その健気さが切なくなってきて、雅紀の身体をぎゅっと抱き締めた。
「貴弘からの電話には一切出るな」
「……っでも」
「田澤さんは、桐島大胡と親しいと聞いた。そして父親の大胡の方は、貴弘がおまえに執着していることをよく思っていない。そうだな?」
「……はい…」
「だったらこの件は、俺と田澤さんに任せろ。おまえからは絶対に動くな」
抱き締める腕の力をゆるめて、雅紀の顔を見ると、潤んだ瞳と目が合った。
「ごめんなさい……。俺、かえって秋音さんの負担、増やしてしまった…」
「ばかだな。そんなことは気にするな。恋人同士だろう、俺達は。

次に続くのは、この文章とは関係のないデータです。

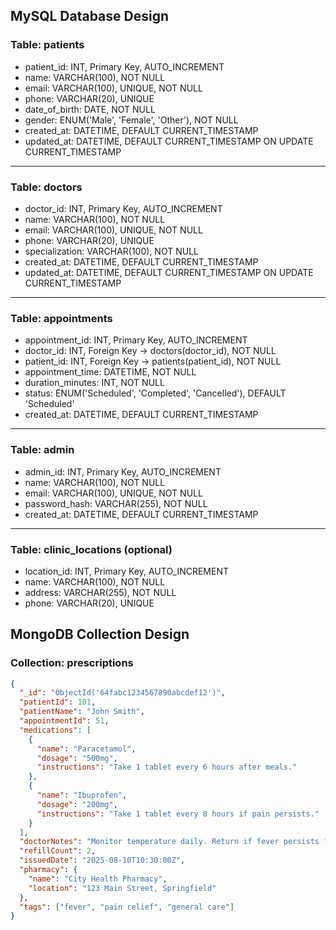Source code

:## MySQL Database Design

### Table: patients
- patient_id: INT, Primary Key, AUTO_INCREMENT
- name: VARCHAR(100), NOT NULL
- email: VARCHAR(100), UNIQUE, NOT NULL
- phone: VARCHAR(20), UNIQUE
- date_of_birth: DATE, NOT NULL
- gender: ENUM('Male', 'Female', 'Other'), NOT NULL
- created_at: DATETIME, DEFAULT CURRENT_TIMESTAMP
- updated_at: DATETIME, DEFAULT CURRENT_TIMESTAMP ON UPDATE CURRENT_TIMESTAMP
<!-- A patient can have multiple appointments. If a patient is deleted, we may choose to cascade delete their appointments. -->

---

### Table: doctors
- doctor_id: INT, Primary Key, AUTO_INCREMENT
- name: VARCHAR(100), NOT NULL
- email: VARCHAR(100), UNIQUE, NOT NULL
- phone: VARCHAR(20), UNIQUE
- specialization: VARCHAR(100), NOT NULL
- created_at: DATETIME, DEFAULT CURRENT_TIMESTAMP
- updated_at: DATETIME, DEFAULT CURRENT_TIMESTAMP ON UPDATE CURRENT_TIMESTAMP
<!-- Each doctor can have multiple appointments. We should prevent overlapping appointments via application logic. -->

---

### Table: appointments
- appointment_id: INT, Primary Key, AUTO_INCREMENT
- doctor_id: INT, Foreign Key → doctors(doctor_id), NOT NULL
- patient_id: INT, Foreign Key → patients(patient_id), NOT NULL
- appointment_time: DATETIME, NOT NULL
- duration_minutes: INT, NOT NULL
- status: ENUM('Scheduled', 'Completed', 'Cancelled'), DEFAULT 'Scheduled'
- created_at: DATETIME, DEFAULT CURRENT_TIMESTAMP
<!-- If doctor or patient is deleted, we can choose CASCADE or retain appointment history for reporting. -->

---

### Table: admin
- admin_id: INT, Primary Key, AUTO_INCREMENT
- name: VARCHAR(100), NOT NULL
- email: VARCHAR(100), UNIQUE, NOT NULL
- password_hash: VARCHAR(255), NOT NULL
- created_at: DATETIME, DEFAULT CURRENT_TIMESTAMP
<!-- Admins manage doctors, patients, and system settings. -->

---

### Table: clinic_locations (optional)
- location_id: INT, Primary Key, AUTO_INCREMENT
- name: VARCHAR(100), NOT NULL
- address: VARCHAR(255), NOT NULL
- phone: VARCHAR(20), UNIQUE
<!-- If clinics are in multiple locations, doctors and appointments can reference this table. -->

## MongoDB Collection Design

### Collection: prescriptions

```json
{
  "_id": "ObjectId('64fabc1234567890abcdef12')",
  "patientId": 101,
  "patientName": "John Smith",
  "appointmentId": 51,
  "medications": [
    {
      "name": "Paracetamol",
      "dosage": "500mg",
      "instructions": "Take 1 tablet every 6 hours after meals."
    },
    {
      "name": "Ibuprofen",
      "dosage": "200mg",
      "instructions": "Take 1 tablet every 8 hours if pain persists."
    }
  ],
  "doctorNotes": "Monitor temperature daily. Return if fever persists for more than 3 days.",
  "refillCount": 2,
  "issuedDate": "2025-08-10T10:30:00Z",
  "pharmacy": {
    "name": "City Health Pharmacy",
    "location": "123 Main Street, Springfield"
  },
  "tags": ["fever", "pain relief", "general care"]
}
```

お互いに助け合って、一緒に幸せになる方法を見つけていけばいい」
「一緒に……幸せに……?」
「そうだ。どちらかの幸せを一方的に願うんじゃなくて、2人とも幸せにならなくてはな」
「秋音さん…」
雅紀は泣きそうにくしゃっと顔を歪めると、秋音に抱きついた。
「また随分と無茶なことを考えたもんだな」
田澤の唖然とした声に、雅紀はしおしおと項垂れて、そおっと秋音の後ろに隠れた。叱られた子供のようなその反応に、田澤と秋音は目を合わせて苦笑した。